Quickly, what are security proofs? These are a way that you can PROVE you are the owner of an account. They should be questions that can only be answered by you, not something I can look up in your profile or on Facebook. Say one day you try to sign in to Xbox Live and your password has been changed – because someone guessed it, or someone you trusted with it has locked you out (trust no one!). Using Security Proofs, you can prove you are the rightful owner of the account and lock it back down.

  1. Visit http://accounts.live.com/proofs.
  2. Sign in with your Microsoft Account (Windows Live ID).
  3. Click Edit security info beneath the list of Trusted PCs.
    These are your security proofs.
  4. Add a real phone number (if adding a cell phone and not a landline, you can be texted a passcode if you’re ever locked out of your account).
  5. Alternate email addresses
  6. – many ‘hacks’ take place by compromising a central email account, and from there resetting passwords on everything from Xbox Live, to bank accounts, to PayPal and eBay… having an alternate email address is a good way to have a password reset sent there to get you back in.
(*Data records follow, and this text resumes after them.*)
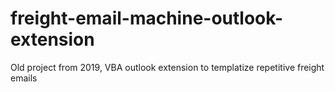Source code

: # freight-email-machine-outlook-extension
Old project from 2019, VBA outlook extension to templatize repetitive freight emails
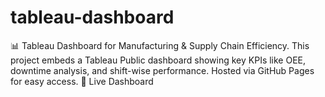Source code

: # tableau-dashboard
📊 Tableau Dashboard for Manufacturing &amp; Supply Chain Efficiency. This project embeds a Tableau Public dashboard showing key KPIs like OEE, downtime analysis, and shift-wise performance. Hosted via GitHub Pages for easy access. 🔗 Live Dashboard
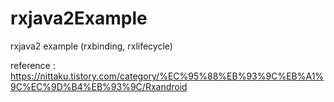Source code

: # rxjava2Example
rxjava2 example (rxbinding, rxlifecycle)

reference : https://nittaku.tistory.com/category/%EC%95%88%EB%93%9C%EB%A1%9C%EC%9D%B4%EB%93%9C/Rxandroid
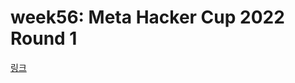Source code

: # week56: Meta Hacker Cup 2022 Round 1

[링크](https://www.facebook.com/codingcompetitions/hacker-cup/2022/round-1)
  7. Add trusted PCs: any Windows 8 computer you are logged in to automatically becomes a Trusted PC, and you have the option of adding more – if the Microsoft website can properly identify your computer, you have a better chance of proving your identity and resetting your passwords.
  8. Security question:
  9. the classic security method. Most often the weakest link, try to make the answer to the question something that can’t be looked up on your social networks! Even better, make the answer completely non sequitur. Who was your childhood best friend? Watermelon. Who was your favorite teacher? Watermelon. City where your mother was born? Watermelon. Using this technique, nobody could guess the answer to your security question.

    Good luck out there!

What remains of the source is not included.